By 1200 the canonists asserted in strict justice that the rich man had to share
some of his surplus with the poor. A list of strong statements in the Decretum urged
them to consider the proposition and to conclude to its validity. “A man who keeps
more for himself than he needs is guilty of theft.” “The use of all things that are in
the world ought to be common to all.” “The clothes that you store away belong to
the naked.” ² These assertions broach the question of distributive justice from the
point of view of the rich man. Then the canonists went a step further and logically
asserted that the poor man had a right to the superfluous goods of a wealthy man
when in dire need. In theory he did, Tierney notes, and if he acted on his right to
take what he needed, he ran the danger of being hauled before a judge and condemned.
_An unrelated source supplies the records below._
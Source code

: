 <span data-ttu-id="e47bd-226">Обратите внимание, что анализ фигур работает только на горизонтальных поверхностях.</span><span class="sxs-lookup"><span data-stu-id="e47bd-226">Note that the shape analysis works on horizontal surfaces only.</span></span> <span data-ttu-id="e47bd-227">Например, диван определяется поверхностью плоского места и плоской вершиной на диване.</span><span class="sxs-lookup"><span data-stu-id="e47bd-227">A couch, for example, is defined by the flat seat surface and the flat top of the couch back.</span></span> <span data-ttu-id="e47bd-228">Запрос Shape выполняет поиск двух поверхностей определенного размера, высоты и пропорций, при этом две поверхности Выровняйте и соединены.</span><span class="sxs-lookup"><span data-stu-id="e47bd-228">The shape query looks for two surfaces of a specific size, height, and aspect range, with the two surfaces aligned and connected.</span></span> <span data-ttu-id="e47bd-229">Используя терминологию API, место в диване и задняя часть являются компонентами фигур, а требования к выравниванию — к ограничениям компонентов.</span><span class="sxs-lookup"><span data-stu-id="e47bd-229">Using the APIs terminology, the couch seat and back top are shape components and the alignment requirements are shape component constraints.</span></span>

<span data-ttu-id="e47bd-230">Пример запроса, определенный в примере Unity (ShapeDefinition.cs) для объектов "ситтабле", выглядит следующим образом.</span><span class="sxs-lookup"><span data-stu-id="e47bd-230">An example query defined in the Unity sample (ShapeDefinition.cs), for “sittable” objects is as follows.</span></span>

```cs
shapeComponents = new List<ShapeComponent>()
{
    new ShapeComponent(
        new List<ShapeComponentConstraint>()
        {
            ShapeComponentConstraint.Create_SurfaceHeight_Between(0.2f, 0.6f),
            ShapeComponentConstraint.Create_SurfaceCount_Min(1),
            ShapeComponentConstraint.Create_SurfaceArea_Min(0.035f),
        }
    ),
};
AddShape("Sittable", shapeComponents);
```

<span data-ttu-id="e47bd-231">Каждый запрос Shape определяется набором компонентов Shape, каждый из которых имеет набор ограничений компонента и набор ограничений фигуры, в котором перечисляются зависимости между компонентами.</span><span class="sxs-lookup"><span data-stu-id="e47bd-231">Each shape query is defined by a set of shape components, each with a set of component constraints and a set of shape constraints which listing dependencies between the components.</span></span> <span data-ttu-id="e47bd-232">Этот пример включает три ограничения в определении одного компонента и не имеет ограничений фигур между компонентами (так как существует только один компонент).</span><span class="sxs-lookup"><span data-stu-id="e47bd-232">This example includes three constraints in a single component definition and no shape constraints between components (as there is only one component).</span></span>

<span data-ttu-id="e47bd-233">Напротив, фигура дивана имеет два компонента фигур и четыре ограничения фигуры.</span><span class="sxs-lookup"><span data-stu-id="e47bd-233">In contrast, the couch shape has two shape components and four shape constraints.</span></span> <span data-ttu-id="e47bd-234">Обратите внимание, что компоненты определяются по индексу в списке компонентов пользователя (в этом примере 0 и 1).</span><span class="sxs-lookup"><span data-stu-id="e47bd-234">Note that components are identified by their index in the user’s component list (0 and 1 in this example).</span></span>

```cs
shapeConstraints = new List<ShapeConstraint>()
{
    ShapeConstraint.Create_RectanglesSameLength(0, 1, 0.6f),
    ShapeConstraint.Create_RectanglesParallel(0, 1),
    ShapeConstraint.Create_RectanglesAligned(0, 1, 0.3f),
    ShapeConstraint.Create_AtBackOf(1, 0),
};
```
There is little comfort in the thought of having exercised one’s right while
dangling at the end of a rope. Yet the theory was anchored in the case of the rights
of the poor as the thirteenth century began unfolding. Right on time, Francis and
his brothers appeared on the scene.
1 Brian Tierney, The Idea of Natural Rights. Studies on Natural Rights, Natural Law and Church Law,
1150 –1625 (Emory University studies in law and religion 5), Grand Rapids, Michigan 1997, pp. 43 –77.
2 See Tierney, The Idea (note 1 above), p. 70.